■ **Extracted information**:
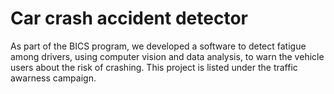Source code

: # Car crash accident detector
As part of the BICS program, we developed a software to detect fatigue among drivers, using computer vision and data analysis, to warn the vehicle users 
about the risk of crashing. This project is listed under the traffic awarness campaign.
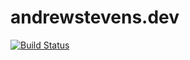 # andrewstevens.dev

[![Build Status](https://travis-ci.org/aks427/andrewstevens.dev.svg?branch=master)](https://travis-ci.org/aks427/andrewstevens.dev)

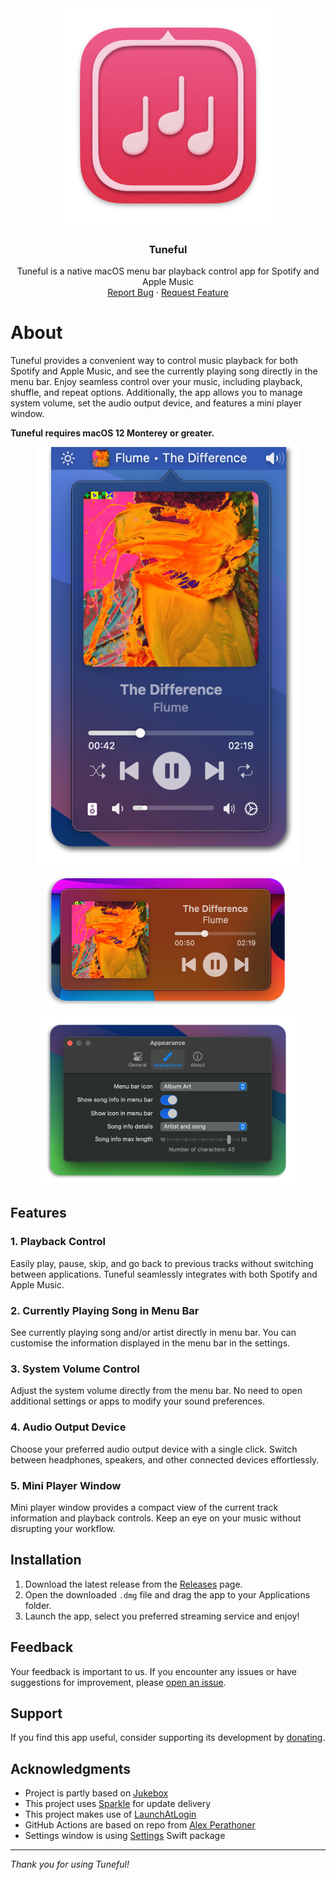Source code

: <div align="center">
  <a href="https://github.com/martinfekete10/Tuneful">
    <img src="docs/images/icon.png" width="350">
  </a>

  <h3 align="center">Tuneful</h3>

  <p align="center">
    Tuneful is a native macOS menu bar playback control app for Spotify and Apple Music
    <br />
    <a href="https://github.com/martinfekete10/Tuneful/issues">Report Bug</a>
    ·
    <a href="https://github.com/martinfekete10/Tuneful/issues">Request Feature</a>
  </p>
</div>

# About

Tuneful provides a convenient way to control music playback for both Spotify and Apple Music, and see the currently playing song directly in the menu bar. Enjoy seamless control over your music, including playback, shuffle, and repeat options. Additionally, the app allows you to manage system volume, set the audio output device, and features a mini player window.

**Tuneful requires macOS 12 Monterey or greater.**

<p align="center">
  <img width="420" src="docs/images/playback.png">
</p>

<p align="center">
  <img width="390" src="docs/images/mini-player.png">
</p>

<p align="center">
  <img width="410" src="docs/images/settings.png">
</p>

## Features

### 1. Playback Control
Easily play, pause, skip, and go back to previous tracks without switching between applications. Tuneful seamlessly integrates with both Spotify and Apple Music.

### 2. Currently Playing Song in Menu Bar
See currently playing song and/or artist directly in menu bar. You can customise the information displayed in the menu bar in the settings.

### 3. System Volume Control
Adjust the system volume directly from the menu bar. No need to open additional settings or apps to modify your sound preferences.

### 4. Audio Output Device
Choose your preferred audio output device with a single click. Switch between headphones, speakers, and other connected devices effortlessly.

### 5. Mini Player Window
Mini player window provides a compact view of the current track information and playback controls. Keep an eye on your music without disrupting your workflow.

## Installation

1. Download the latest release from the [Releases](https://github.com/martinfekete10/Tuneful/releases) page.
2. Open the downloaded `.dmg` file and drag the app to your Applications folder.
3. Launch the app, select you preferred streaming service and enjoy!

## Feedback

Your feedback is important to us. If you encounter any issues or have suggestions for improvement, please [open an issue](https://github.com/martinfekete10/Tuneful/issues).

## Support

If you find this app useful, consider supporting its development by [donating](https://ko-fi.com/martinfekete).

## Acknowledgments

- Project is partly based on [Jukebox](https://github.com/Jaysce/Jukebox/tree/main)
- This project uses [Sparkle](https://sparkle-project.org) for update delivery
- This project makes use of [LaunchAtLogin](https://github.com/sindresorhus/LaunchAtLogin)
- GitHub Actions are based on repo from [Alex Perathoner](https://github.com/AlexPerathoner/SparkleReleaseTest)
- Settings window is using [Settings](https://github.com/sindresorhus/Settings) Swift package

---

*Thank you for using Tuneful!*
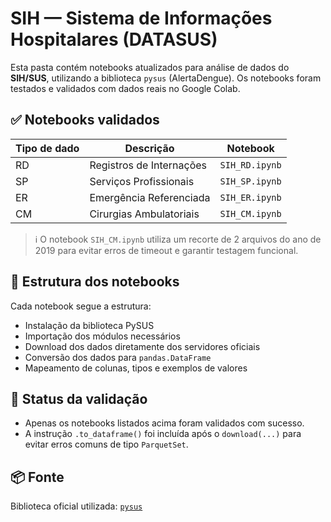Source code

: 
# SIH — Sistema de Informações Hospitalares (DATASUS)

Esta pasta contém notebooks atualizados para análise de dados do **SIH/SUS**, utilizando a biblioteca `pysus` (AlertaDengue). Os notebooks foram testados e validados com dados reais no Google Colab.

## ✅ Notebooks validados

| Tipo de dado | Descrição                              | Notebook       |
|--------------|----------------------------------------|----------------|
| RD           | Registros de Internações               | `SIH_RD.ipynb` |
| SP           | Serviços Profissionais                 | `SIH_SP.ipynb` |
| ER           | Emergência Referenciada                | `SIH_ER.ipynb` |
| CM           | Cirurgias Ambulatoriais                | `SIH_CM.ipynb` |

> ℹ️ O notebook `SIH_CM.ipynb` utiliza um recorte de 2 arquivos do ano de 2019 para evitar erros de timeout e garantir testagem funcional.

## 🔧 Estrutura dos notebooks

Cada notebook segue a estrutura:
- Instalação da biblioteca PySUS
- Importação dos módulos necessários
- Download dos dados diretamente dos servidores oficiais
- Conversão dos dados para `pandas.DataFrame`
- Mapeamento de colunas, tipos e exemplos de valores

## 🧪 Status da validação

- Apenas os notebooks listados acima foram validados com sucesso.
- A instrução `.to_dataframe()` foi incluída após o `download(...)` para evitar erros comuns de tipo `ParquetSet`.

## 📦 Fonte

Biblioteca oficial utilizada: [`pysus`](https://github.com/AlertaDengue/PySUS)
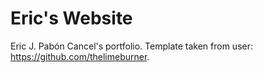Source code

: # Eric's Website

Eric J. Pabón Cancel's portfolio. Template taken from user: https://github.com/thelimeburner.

■ **What to work on**: Go through the data and show every line where "width" occurs.

■ **Completed task**:
    <img src="docs/images/icon.png" width="350">
  <img width="420" src="docs/images/playback.png">
  <img width="390" src="docs/images/mini-player.png">
  <img width="410" src="docs/images/settings.png">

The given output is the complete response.